■ Material provided:
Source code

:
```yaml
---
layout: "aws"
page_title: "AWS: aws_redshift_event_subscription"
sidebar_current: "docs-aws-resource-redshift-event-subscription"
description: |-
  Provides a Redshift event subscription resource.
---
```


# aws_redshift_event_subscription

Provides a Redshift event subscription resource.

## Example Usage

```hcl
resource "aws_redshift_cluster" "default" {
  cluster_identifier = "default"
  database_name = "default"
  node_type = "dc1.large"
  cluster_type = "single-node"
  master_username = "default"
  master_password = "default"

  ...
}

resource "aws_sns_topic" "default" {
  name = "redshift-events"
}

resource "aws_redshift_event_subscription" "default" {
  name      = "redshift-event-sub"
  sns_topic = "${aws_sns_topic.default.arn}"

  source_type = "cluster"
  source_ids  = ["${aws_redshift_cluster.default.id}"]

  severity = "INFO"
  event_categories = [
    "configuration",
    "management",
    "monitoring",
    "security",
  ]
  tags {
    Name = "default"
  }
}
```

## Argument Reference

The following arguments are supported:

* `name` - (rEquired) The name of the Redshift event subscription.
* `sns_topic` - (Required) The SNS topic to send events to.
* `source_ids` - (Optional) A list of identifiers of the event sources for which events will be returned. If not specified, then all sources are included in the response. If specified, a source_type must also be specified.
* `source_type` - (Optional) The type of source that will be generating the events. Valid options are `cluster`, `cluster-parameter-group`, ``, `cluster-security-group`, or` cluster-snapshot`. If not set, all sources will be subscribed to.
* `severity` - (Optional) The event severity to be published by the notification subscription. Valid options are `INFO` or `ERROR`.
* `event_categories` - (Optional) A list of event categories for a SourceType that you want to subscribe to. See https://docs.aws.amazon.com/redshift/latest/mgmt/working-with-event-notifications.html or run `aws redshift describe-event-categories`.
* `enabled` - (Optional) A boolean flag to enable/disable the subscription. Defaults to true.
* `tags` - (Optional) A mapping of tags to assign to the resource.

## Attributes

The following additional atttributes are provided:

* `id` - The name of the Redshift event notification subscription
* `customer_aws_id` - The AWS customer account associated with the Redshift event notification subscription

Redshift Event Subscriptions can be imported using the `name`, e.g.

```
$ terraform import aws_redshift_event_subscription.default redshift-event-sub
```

■ Task details: With every word kept as it is, set down the entries again.

■ Exercise answer:
Source code

:
```yaml
---
layout: "aws"
page_title: "AWS: aws_redshift_event_subscription"
sidebar_current: "docs-aws-resource-redshift-event-subscription"
description: |-
  Provides a Redshift event subscription resource.
---
```


# aws_redshift_event_subscription

Provides a Redshift event subscription resource.

## Example Usage

```hcl
resource "aws_redshift_cluster" "default" {
  cluster_identifier = "default"
  database_name = "default"
  node_type = "dc1.large"
  cluster_type = "single-node"
  master_username = "default"
  master_password = "default"

  ...
}

resource "aws_sns_topic" "default" {
  name = "redshift-events"
}

resource "aws_redshift_event_subscription" "default" {
  name      = "redshift-event-sub"
  sns_topic = "${aws_sns_topic.default.arn}"

  source_type = "cluster"
  source_ids  = ["${aws_redshift_cluster.default.id}"]

  severity = "INFO"
  event_categories = [
    "configuration",
    "management",
    "monitoring",
    "security",
  ]
  tags {
    Name = "default"
  }
}
```

## Argument Reference

The following arguments are supported:

* `name` - (rEquired) The name of the Redshift event subscription.
* `sns_topic` - (Required) The SNS topic to send events to.
* `source_ids` - (Optional) A list of identifiers of the event sources for which events will be returned. If not specified, then all sources are included in the response. If specified, a source_type must also be specified.
* `source_type` - (Optional) The type of source that will be generating the events. Valid options are `cluster`, `cluster-parameter-group`, ``, `cluster-security-group`, or` cluster-snapshot`. If not set, all sources will be subscribed to.
* `severity` - (Optional) The event severity to be published by the notification subscription. Valid options are `INFO` or `ERROR`.
* `event_categories` - (Optional) A list of event categories for a SourceType that you want to subscribe to. See https://docs.aws.amazon.com/redshift/latest/mgmt/working-with-event-notifications.html or run `aws redshift describe-event-categories`.
* `enabled` - (Optional) A boolean flag to enable/disable the subscription. Defaults to true.
* `tags` - (Optional) A mapping of tags to assign to the resource.

## Attributes

The following additional atttributes are provided:

* `id` - The name of the Redshift event notification subscription
* `customer_aws_id` - The AWS customer account associated with the Redshift event notification subscription

Redshift Event Subscriptions can be imported using the `name`, e.g.

```
$ terraform import aws_redshift_event_subscription.default redshift-event-sub
```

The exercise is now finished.